WHAT THE EXERCISE ASKS:
Across the records below, how many lines include the string "application"? State the number and nothing more.

Document images with source code:
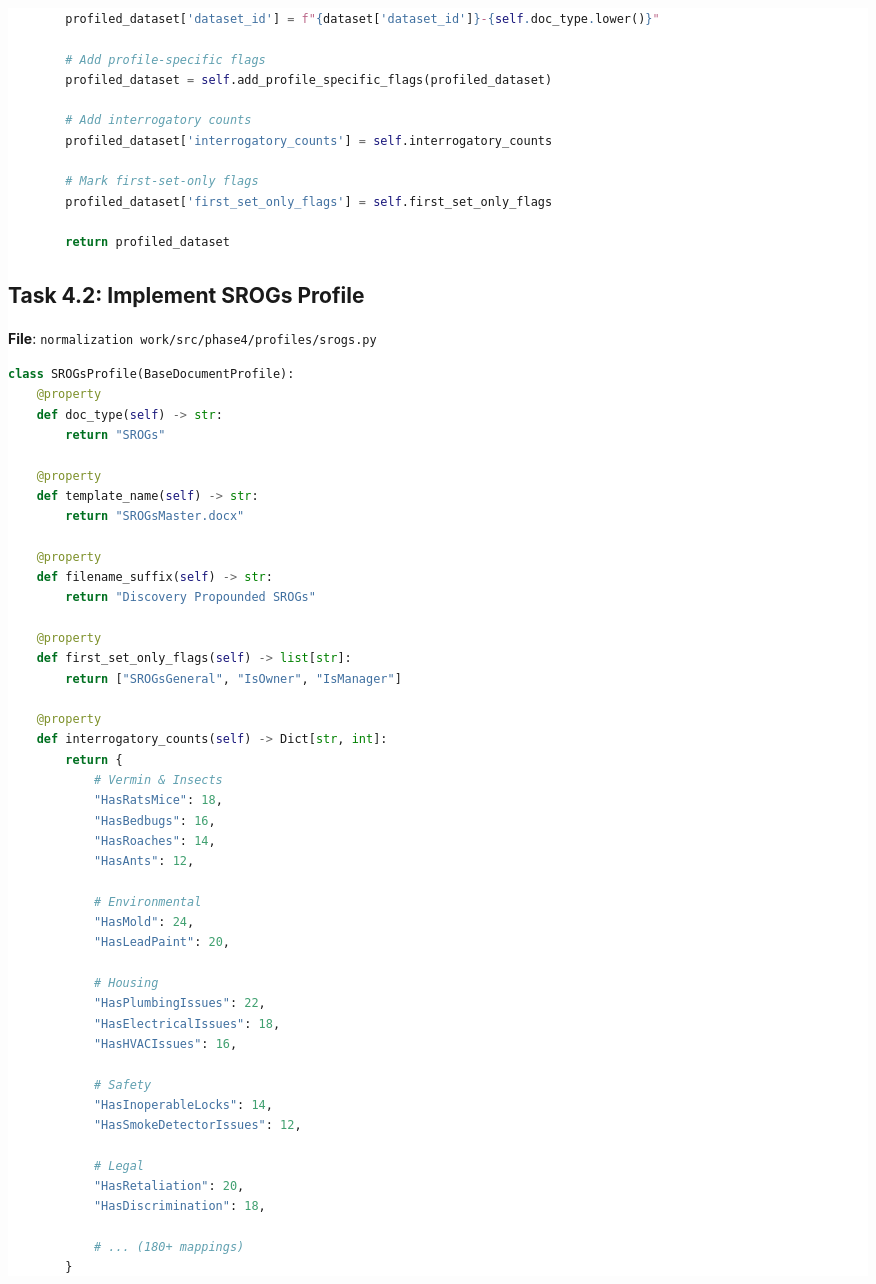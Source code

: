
 ```python
        profiled_dataset['dataset_id'] = f"{dataset['dataset_id']}-{self.doc_type.lower()}"

        # Add profile-specific flags
        profiled_dataset = self.add_profile_specific_flags(profiled_dataset)

        # Add interrogatory counts
        profiled_dataset['interrogatory_counts'] = self.interrogatory_counts

        # Mark first-set-only flags
        profiled_dataset['first_set_only_flags'] = self.first_set_only_flags

        return profiled_dataset
```

## Task 4.2: Implement SROGs Profile
**File**: `normalization work/src/phase4/profiles/srogs.py`

```python
class SROGsProfile(BaseDocumentProfile):
    @property
    def doc_type(self) -> str:
        return "SROGs"

    @property
    def template_name(self) -> str:
        return "SROGsMaster.docx"

    @property
    def filename_suffix(self) -> str:
        return "Discovery Propounded SROGs"

    @property
    def first_set_only_flags(self) -> list[str]:
        return ["SROGsGeneral", "IsOwner", "IsManager"]

    @property
    def interrogatory_counts(self) -> Dict[str, int]:
        return {
            # Vermin & Insects
            "HasRatsMice": 18,
            "HasBedbugs": 16,
            "HasRoaches": 14,
            "HasAnts": 12,

            # Environmental
            "HasMold": 24,
            "HasLeadPaint": 20,

            # Housing
            "HasPlumbingIssues": 22,
            "HasElectricalIssues": 18,
            "HasHVACIssues": 16,

            # Safety
            "HasInoperableLocks": 14,
            "HasSmokeDetectorIssues": 12,

            # Legal
            "HasRetaliation": 20,
            "HasDiscrimination": 18,

            # ... (180+ mappings)
        }
```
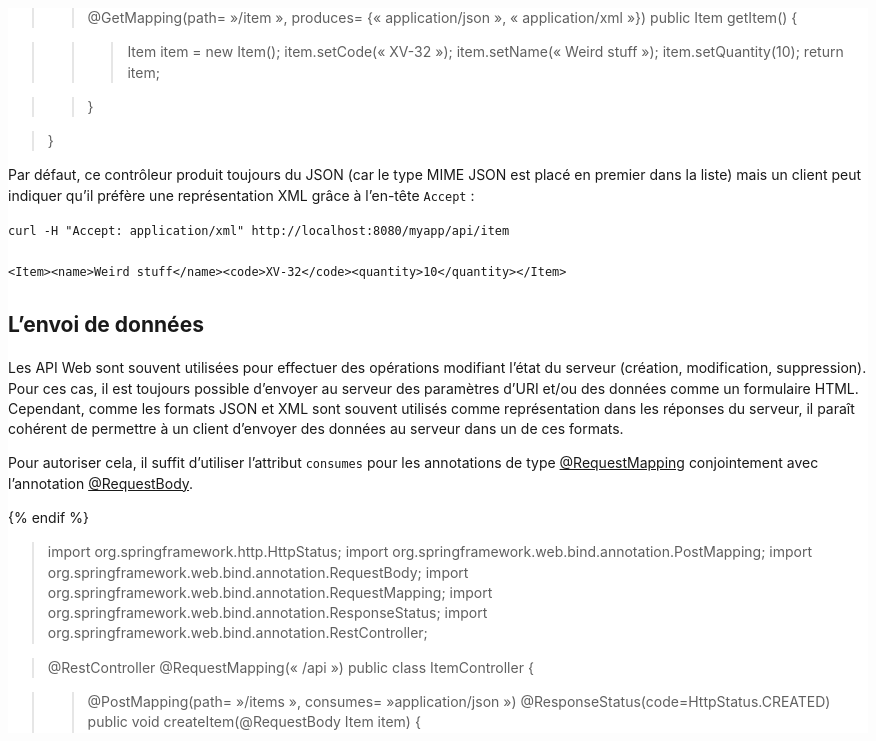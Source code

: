 > > @GetMapping(path= »/item », produces= {« application/json », « application/xml »})
> > public Item getItem() {

> > > Item item = new Item();
> > > item.setCode(« XV-32 »);
> > > item.setName(« Weird stuff »);
> > > item.setQuantity(10);
> > > return item;

> > }

> }

Par défaut, ce contrôleur produit toujours du JSON (car le type MIME JSON est placé
en premier dans la liste) mais un client peut indiquer
qu’il préfère une représentation XML grâce à l’en-tête `Accept` :

```shell
curl -H "Accept: application/xml" http://localhost:8080/myapp/api/item

<Item><name>Weird stuff</name><code>XV-32</code><quantity>10</quantity></Item>
```

## L’envoi de données

Les API Web sont souvent utilisées pour effectuer des opérations modifiant
l’état du serveur (création, modification, suppression). Pour ces cas, il est toujours
possible d’envoyer au serveur des paramètres d’URI et/ou des données comme
un formulaire HTML. Cependant, comme les formats JSON et XML sont
souvent utilisés comme représentation dans les réponses du serveur, il paraît
cohérent de permettre à un client d’envoyer des données au serveur dans un de ces
formats.

Pour autoriser cela, il suffit d’utiliser l’attribut `consumes` pour les annotations
de type [@RequestMapping](https://docs.spring.io/spring-framework/docs/current/javadoc-api/org/springframework/web/bind/annotation/RequestMapping.html) conjointement avec l’annotation [@RequestBody](https://docs.spring.io/spring-framework/docs/current/javadoc-api/org/springframework/web/bind/annotation/RequestBody.html).

{% endif %}

> import org.springframework.http.HttpStatus;
> import org.springframework.web.bind.annotation.PostMapping;
> import org.springframework.web.bind.annotation.RequestBody;
> import org.springframework.web.bind.annotation.RequestMapping;
> import org.springframework.web.bind.annotation.ResponseStatus;
> import org.springframework.web.bind.annotation.RestController;

> @RestController
> @RequestMapping(« /api »)
> public class ItemController {

> > @PostMapping(path= »/items », consumes= »application/json »)
> > @ResponseStatus(code=HttpStatus.CREATED)
> > public void createItem(@RequestBody Item item) {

ANSWER AREA:
3